How we cite our quotes:
Bodily desire, like a morass, and adolescent sex welling up within me exuded mists which clouded over and obscured my heart, so that I could not distinguish the clear light of true love from the murk of lust. (II.2.1)
We've got two contrasting ideas here that help elucidate one another: love and lust. Augustine's word choices ("mists," "clouded," "murk") tell us that lust is an unclear, confusing, chaotic thing, while love is clear, bright, and full of sunshine and rainbows. By separating love and lust, Augustine makes a distinction between the wants of the body and the wants of the soul—and we have no doubts about which wants are more important to Augustine.
This was the age at which the frenzy gripped me and I surrendered myself entirely to lust, which your law forbids but human hearts are not ashamed to sanction. (II.2.3)
Ah, puberty… or, as Augustine calls it, "the broiling sea of my fornication" (II.2.1). Same difference. Now, the problem is that people generally like sex, and when people like something, they will find reasons to do it. So that's what Augustine means when he says that "human hearts are not ashamed to sanction" sex. Again, we're seeing a tension between earthly things (in this case, laws) and spiritual ones.
I went to Carthage, where I found myself in the midst of a hissing cauldron of lust. (III.1.1)

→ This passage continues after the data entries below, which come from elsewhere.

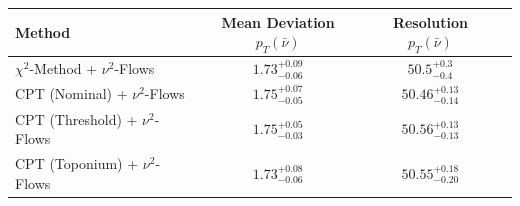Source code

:     \begin{tabular}{lccc}
        \toprule
        Method & Mean Deviation $p_{T}(\bar{\nu})$ & Resolution $p_{T}(\bar{\nu})$ \\
        \midrule
        $\chi^2$-Method + $\nu^2$-Flows & $1.73^{+0.09}_{-0.06}$ & $50.5^{+0.3}_{-0.4}$ \\
        CPT (Nominal) + $\nu^2$-Flows & $1.75^{+0.07}_{-0.05}$ & $50.46^{+0.13}_{-0.14}$ \\
        CPT (Threshold) + $\nu^2$-Flows & $1.75^{+0.05}_{-0.03}$ & $50.56^{+0.13}_{-0.13}$ \\
        CPT (Toponium) + $\nu^2$-Flows & $1.73^{+0.08}_{-0.06}$ & $50.55^{+0.18}_{-0.20}$ \\
        \bottomrule
    \end{tabular}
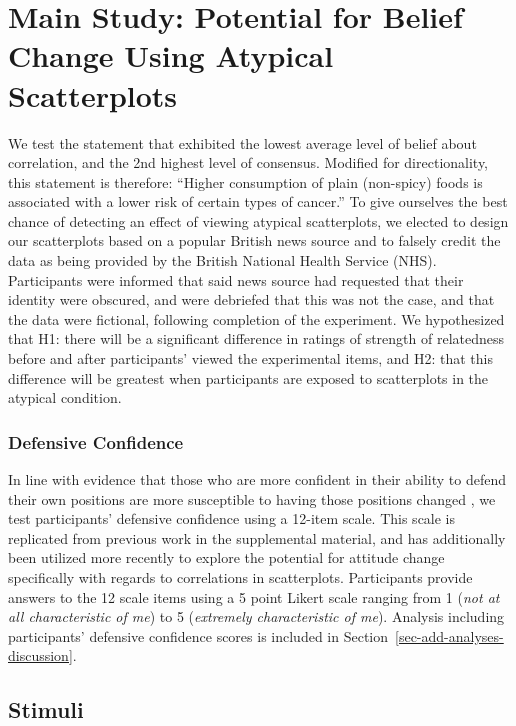 \documentclass[manuscript,screen,review]{acmart}
\begin{document}
\section{Main Study: Potential for Belief Change Using Atypical
Scatterplots}\label{sec-main-study}

We test the statement that exhibited the lowest average level of belief
about correlation, and the 2nd highest level of consensus. Modified for
directionality, this statement is therefore: ``Higher consumption of
plain (non-spicy) foods is associated with a lower risk of certain types
of cancer.'' To give ourselves the best chance of detecting an effect of
viewing atypical scatterplots, we elected to design our scatterplots
based on a popular British news source and to falsely credit the data as
being provided by the British National Health Service (NHS).
Participants were informed that said news source had requested that
their identity were obscured, and were debriefed that this was not the
case, and that the data were fictional, following completion of the
experiment. We hypothesized that H1: there will be a significant
difference in ratings of strength of relatedness before and after
participants' viewed the experimental items, and H2: that this
difference will be greatest when participants are exposed to
scatterplots in the atypical condition.

\subsubsection{Defensive Confidence}\label{sec-def-con}

In line with evidence that those who are more confident in their ability
to defend their own positions are more susceptible to having those
positions changed \citep{albarracin_2004}, we test participants'
defensive confidence using a 12-item scale. This scale is replicated
from previous work in the supplemental material, and has additionally
been utilized more recently \citep{markant_2023} to explore the
potential for attitude change specifically with regards to correlations
in scatterplots. Participants provide answers to the 12 scale items
using a 5 point Likert scale ranging from 1 (\emph{not at all
characteristic of me}) to 5 (\emph{extremely characteristic of me}).
Analysis including participants' defensive confidence scores is included
in Section~\ref{sec-add-analyses-discussion}.

\subsection{Stimuli}\label{sec-stimuli-main}
\end{document}
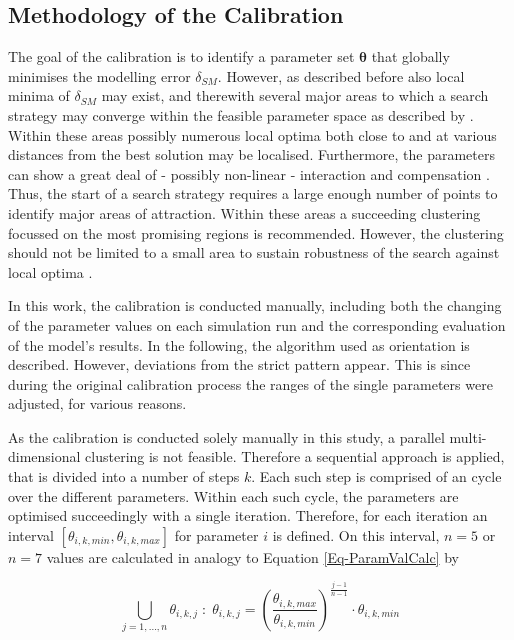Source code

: \subsection{Methodology of the Calibration}
\label{Sec-SubMethCal}

The goal of the calibration is to identify a parameter set $\bm{\theta}$ that globally minimises the modelling error $\delta_{SM}$. However, as described before also local minima of $\delta_{SM}$ may exist, and therewith several major areas to which a search strategy may converge within the feasible parameter space as described by \textcite{Duan.1993}. Within these areas possibly numerous local optima both close to and at various distances from the best solution may be localised. Furthermore, the parameters can show a great deal of - possibly non-linear - interaction and compensation \parencite{Duan.1993}. Thus, the start of a search strategy requires a large enough number of points to identify major areas of attraction. Within these areas a succeeding clustering focussed on the most promising regions is recommended. However, the clustering should not be limited to a small area to sustain robustness of the search against local optima \parencite{Duan.1993}.

In this work, the calibration is conducted manually, including both the changing of the parameter values on each simulation run and the corresponding evaluation of the model's results. In the following, the algorithm used as orientation is described. However, deviations from the strict pattern appear. This is since during the original calibration process the ranges of the single parameters were adjusted, for various reasons.

As the calibration is conducted solely manually in this study, a parallel multi-dimensional clustering is not feasible. Therefore a sequential approach is applied, that is divided into a number of steps $k$. Each such step is comprised of an cycle over the different parameters. Within each such cycle, the parameters are optimised succeedingly with a single iteration. Therefore, for each iteration an interval $[\theta_{i,k,min}, \theta_{i,k,max}]$ for parameter $i$ is defined. On this interval, $n=5$ or $n=7$ values are calculated in analogy to Equation \eqref{Eq-ParamValCalc} by

\begin{equation}
    \label{Eq-ParamValCalcCalib}
    \bigcup_{j=1,...,n} \theta_{i,k,j} \; : \; \theta_{i,k,j} = \left( \frac{\theta_{i,k,max}}{\theta_{i,k,min}} \right) ^{\frac{j-1}{n-1}} \cdot \theta_{i,k,min}
\end{equation}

Sound kind of familiar? This line appears in T.S. Eliot's poem "The Waste Land"—only the translation he uses reads "To Carthage then I came". Augustine finds himself in the big city, and if sex was an issue before, in his little hometown, boy is it everywhere now. Carthage comes to represent vice, especially of the lustful variety. Also, remember way back in Book I.13, when Augustine talks about how much he loves the character Dido because she killed herself for love? Well, she also happened to be from Carthage. Just putting that out there.